(Source texts of formatted documents)
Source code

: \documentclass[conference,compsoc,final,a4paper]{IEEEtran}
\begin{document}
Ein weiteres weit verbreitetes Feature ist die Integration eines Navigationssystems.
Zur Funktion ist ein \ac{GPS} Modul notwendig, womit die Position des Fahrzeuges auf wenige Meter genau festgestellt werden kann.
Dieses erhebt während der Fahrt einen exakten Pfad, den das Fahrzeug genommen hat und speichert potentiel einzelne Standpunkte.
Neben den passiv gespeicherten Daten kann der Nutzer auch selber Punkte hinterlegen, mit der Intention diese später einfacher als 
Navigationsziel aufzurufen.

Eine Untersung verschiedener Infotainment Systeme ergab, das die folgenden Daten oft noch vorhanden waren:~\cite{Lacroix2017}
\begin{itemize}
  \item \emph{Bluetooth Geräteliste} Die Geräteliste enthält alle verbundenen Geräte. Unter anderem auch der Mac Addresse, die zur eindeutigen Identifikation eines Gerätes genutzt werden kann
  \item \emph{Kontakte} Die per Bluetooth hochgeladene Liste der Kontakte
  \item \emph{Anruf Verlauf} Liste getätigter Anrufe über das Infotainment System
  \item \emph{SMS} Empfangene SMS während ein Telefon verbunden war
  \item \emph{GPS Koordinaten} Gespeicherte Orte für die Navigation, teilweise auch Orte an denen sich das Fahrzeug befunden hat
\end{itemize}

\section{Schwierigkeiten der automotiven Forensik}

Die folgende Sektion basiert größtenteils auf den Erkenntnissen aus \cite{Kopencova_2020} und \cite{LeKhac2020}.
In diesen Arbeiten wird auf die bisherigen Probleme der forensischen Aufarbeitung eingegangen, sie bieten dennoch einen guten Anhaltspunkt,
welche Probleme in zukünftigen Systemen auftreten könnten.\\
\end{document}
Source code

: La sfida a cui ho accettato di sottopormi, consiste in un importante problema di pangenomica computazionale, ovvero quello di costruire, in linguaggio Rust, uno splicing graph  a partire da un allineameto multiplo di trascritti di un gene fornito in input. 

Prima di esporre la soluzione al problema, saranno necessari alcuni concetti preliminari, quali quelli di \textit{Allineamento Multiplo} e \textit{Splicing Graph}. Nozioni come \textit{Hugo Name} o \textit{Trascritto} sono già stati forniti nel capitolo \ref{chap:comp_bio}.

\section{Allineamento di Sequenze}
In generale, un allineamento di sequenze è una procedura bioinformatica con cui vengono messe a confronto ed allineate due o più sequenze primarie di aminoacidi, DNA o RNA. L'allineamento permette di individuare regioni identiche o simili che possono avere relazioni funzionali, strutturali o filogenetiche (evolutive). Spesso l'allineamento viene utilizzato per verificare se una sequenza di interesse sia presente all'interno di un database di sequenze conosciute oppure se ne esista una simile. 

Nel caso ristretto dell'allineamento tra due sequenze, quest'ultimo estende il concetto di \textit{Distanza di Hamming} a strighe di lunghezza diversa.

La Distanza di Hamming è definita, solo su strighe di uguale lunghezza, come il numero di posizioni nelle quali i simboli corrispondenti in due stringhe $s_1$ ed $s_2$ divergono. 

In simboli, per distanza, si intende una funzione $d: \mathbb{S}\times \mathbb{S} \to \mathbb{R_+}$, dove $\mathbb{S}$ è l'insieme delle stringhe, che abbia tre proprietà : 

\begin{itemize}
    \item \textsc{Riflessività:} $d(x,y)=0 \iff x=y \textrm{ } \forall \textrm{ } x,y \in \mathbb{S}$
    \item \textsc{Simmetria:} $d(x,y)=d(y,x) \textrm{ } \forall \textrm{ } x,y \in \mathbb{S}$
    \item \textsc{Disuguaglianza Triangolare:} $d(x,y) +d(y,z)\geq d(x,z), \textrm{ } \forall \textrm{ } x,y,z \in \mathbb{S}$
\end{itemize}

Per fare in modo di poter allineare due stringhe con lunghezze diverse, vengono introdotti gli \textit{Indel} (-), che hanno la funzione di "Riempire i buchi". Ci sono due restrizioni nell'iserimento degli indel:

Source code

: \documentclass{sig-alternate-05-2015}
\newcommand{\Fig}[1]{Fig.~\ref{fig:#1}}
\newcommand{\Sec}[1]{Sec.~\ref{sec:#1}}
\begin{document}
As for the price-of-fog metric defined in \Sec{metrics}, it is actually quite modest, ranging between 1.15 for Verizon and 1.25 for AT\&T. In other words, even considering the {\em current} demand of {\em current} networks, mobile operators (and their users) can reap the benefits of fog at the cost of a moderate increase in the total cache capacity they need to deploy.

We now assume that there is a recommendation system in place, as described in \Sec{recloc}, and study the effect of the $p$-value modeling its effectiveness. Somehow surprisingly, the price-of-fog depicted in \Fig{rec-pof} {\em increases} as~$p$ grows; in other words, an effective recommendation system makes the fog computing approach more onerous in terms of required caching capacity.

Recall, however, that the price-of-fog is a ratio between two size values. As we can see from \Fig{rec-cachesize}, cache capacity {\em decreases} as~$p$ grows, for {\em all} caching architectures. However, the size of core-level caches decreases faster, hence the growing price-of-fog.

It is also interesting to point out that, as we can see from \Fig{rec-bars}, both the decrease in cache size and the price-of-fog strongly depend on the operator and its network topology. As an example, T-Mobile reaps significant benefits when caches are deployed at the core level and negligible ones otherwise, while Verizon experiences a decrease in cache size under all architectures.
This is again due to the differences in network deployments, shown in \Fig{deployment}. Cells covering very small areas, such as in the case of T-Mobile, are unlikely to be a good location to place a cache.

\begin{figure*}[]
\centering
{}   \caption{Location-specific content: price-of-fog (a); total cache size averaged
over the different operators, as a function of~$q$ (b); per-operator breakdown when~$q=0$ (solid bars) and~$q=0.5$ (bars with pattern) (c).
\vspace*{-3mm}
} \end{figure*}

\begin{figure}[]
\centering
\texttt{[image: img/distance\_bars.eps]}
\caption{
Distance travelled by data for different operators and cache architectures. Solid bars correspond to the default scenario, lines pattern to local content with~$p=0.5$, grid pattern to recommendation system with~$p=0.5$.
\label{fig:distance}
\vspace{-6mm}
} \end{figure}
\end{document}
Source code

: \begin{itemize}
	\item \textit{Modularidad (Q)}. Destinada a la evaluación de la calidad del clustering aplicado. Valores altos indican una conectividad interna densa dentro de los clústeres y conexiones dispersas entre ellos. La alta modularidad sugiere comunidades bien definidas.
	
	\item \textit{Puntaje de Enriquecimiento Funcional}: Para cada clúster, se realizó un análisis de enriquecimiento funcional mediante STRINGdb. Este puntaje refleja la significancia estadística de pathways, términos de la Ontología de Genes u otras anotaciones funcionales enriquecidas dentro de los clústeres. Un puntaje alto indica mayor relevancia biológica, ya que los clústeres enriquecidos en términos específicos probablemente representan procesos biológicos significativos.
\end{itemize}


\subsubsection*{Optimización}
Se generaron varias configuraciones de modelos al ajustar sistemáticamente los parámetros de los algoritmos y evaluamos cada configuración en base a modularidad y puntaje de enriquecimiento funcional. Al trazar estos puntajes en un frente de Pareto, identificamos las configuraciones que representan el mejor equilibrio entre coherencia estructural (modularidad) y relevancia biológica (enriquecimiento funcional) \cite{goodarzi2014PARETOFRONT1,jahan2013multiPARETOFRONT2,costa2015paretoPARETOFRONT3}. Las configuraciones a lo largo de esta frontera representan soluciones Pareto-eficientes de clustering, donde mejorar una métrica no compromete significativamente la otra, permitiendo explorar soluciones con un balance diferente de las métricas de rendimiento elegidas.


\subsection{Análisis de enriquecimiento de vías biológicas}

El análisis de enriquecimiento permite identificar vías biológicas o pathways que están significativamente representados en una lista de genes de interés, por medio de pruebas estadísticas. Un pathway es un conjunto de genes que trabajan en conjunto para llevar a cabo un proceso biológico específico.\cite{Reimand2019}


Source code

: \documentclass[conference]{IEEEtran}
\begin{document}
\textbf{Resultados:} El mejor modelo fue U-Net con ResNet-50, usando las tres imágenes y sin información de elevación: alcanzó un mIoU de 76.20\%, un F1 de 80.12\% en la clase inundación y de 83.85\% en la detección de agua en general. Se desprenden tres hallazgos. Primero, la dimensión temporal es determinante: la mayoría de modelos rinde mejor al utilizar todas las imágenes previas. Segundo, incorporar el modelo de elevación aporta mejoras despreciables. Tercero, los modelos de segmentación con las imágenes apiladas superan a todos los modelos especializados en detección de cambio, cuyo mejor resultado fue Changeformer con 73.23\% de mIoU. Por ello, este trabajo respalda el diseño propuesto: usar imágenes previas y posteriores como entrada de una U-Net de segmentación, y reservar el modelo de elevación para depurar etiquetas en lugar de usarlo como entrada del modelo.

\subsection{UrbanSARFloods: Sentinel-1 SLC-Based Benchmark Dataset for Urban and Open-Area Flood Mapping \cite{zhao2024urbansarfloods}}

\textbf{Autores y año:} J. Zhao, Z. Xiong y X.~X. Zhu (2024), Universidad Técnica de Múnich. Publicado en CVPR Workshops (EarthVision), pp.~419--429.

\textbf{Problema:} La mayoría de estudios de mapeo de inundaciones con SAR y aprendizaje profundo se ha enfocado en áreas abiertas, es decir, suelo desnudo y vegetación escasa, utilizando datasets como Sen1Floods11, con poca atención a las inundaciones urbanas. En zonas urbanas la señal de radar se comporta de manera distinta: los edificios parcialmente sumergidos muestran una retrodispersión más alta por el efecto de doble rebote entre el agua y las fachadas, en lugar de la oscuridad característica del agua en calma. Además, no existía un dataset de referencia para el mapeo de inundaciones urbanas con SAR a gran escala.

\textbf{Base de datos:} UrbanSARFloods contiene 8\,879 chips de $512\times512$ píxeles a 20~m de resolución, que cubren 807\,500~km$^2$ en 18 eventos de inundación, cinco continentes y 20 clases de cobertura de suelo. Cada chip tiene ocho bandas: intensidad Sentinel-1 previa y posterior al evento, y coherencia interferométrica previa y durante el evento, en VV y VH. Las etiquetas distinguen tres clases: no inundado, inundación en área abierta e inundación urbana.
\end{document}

**WORK INSTRUCTION:** What lines hold the string "IEEEtran"? Pick them out of the data.

**YOUR RESPONSE:**
: \documentclass[conference,compsoc,final,a4paper]{IEEEtran}
: \documentclass[conference]{IEEEtran}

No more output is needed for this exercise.